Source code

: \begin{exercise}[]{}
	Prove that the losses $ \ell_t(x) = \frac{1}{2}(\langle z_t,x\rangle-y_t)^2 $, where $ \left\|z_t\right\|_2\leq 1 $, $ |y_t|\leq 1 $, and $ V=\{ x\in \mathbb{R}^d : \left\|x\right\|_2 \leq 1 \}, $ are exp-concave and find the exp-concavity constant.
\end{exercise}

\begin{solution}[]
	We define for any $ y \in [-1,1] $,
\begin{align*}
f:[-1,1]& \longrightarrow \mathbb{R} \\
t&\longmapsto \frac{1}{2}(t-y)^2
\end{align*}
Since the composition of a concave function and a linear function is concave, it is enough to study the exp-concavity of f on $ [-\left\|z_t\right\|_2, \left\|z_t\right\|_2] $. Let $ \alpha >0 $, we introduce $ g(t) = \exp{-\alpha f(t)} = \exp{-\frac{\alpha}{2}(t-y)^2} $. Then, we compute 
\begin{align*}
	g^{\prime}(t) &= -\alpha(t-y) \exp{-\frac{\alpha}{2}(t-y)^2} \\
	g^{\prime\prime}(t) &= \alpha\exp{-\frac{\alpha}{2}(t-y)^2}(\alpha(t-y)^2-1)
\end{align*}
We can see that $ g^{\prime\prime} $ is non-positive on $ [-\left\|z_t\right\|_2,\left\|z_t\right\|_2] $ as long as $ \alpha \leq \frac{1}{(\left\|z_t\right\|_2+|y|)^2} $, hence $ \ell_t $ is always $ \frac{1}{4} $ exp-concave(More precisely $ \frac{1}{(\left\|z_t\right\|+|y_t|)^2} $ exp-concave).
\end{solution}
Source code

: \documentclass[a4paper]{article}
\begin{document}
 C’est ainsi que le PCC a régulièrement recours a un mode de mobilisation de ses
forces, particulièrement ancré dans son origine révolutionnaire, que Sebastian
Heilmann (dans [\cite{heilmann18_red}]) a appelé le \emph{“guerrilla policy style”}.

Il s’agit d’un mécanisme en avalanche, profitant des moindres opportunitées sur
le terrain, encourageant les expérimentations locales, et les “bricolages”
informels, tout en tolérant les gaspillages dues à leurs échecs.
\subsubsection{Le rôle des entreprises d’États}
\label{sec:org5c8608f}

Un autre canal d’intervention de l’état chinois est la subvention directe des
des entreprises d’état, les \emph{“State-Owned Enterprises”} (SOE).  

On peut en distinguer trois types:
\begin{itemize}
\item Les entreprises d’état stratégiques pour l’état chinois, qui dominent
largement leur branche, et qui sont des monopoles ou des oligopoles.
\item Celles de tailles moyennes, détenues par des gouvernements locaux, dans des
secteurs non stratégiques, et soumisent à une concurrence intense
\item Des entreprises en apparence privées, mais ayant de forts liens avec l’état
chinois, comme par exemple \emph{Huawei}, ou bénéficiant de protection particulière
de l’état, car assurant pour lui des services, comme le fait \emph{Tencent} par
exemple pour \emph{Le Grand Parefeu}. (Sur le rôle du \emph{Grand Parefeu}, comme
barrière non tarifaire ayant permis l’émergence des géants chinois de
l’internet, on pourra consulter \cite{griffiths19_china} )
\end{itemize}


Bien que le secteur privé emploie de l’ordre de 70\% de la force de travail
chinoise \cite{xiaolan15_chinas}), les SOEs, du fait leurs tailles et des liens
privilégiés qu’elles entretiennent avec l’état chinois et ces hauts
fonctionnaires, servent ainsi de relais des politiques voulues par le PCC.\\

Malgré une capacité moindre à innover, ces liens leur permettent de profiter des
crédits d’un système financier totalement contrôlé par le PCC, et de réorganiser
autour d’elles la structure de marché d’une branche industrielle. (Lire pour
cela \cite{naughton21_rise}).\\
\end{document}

■ **Aim of the exercise**
After reading through the records, retype all of them exactly.

■ **Exercise output**
Source code

: \begin{exercise}[]{}
	Prove that the losses $ \ell_t(x) = \frac{1}{2}(\langle z_t,x\rangle-y_t)^2 $, where $ \left\|z_t\right\|_2\leq 1 $, $ |y_t|\leq 1 $, and $ V=\{ x\in \mathbb{R}^d : \left\|x\right\|_2 \leq 1 \}, $ are exp-concave and find the exp-concavity constant.
\end{exercise}

\begin{solution}[]
	We define for any $ y \in [-1,1] $,
\begin{align*}
f:[-1,1]& \longrightarrow \mathbb{R} \\
t&\longmapsto \frac{1}{2}(t-y)^2
\end{align*}
Since the composition of a concave function and a linear function is concave, it is enough to study the exp-concavity of f on $ [-\left\|z_t\right\|_2, \left\|z_t\right\|_2] $. Let $ \alpha >0 $, we introduce $ g(t) = \exp{-\alpha f(t)} = \exp{-\frac{\alpha}{2}(t-y)^2} $. Then, we compute 
\begin{align*}
	g^{\prime}(t) &= -\alpha(t-y) \exp{-\frac{\alpha}{2}(t-y)^2} \\
	g^{\prime\prime}(t) &= \alpha\exp{-\frac{\alpha}{2}(t-y)^2}(\alpha(t-y)^2-1)
\end{align*}
We can see that $ g^{\prime\prime} $ is non-positive on $ [-\left\|z_t\right\|_2,\left\|z_t\right\|_2] $ as long as $ \alpha \leq \frac{1}{(\left\|z_t\right\|_2+|y|)^2} $, hence $ \ell_t $ is always $ \frac{1}{4} $ exp-concave(More precisely $ \frac{1}{(\left\|z_t\right\|+|y_t|)^2} $ exp-concave).
\end{solution}
Source code

: \documentclass[a4paper]{article}
\begin{document}
 C’est ainsi que le PCC a régulièrement recours a un mode de mobilisation de ses
forces, particulièrement ancré dans son origine révolutionnaire, que Sebastian
Heilmann (dans [\cite{heilmann18_red}]) a appelé le \emph{“guerrilla policy style”}.

Il s’agit d’un mécanisme en avalanche, profitant des moindres opportunitées sur
le terrain, encourageant les expérimentations locales, et les “bricolages”
informels, tout en tolérant les gaspillages dues à leurs échecs.
\subsubsection{Le rôle des entreprises d’États}
\label{sec:org5c8608f}

Un autre canal d’intervention de l’état chinois est la subvention directe des
des entreprises d’état, les \emph{“State-Owned Enterprises”} (SOE).  

On peut en distinguer trois types:
\begin{itemize}
\item Les entreprises d’état stratégiques pour l’état chinois, qui dominent
largement leur branche, et qui sont des monopoles ou des oligopoles.
\item Celles de tailles moyennes, détenues par des gouvernements locaux, dans des
secteurs non stratégiques, et soumisent à une concurrence intense
\item Des entreprises en apparence privées, mais ayant de forts liens avec l’état
chinois, comme par exemple \emph{Huawei}, ou bénéficiant de protection particulière
de l’état, car assurant pour lui des services, comme le fait \emph{Tencent} par
exemple pour \emph{Le Grand Parefeu}. (Sur le rôle du \emph{Grand Parefeu}, comme
barrière non tarifaire ayant permis l’émergence des géants chinois de
l’internet, on pourra consulter \cite{griffiths19_china} )
\end{itemize}


Bien que le secteur privé emploie de l’ordre de 70\% de la force de travail
chinoise \cite{xiaolan15_chinas}), les SOEs, du fait leurs tailles et des liens
privilégiés qu’elles entretiennent avec l’état chinois et ces hauts
fonctionnaires, servent ainsi de relais des politiques voulues par le PCC.\\

Malgré une capacité moindre à innover, ces liens leur permettent de profiter des
crédits d’un système financier totalement contrôlé par le PCC, et de réorganiser
autour d’elles la structure de marché d’une branche industrielle. (Lire pour
cela \cite{naughton21_rise}).\\
\end{document}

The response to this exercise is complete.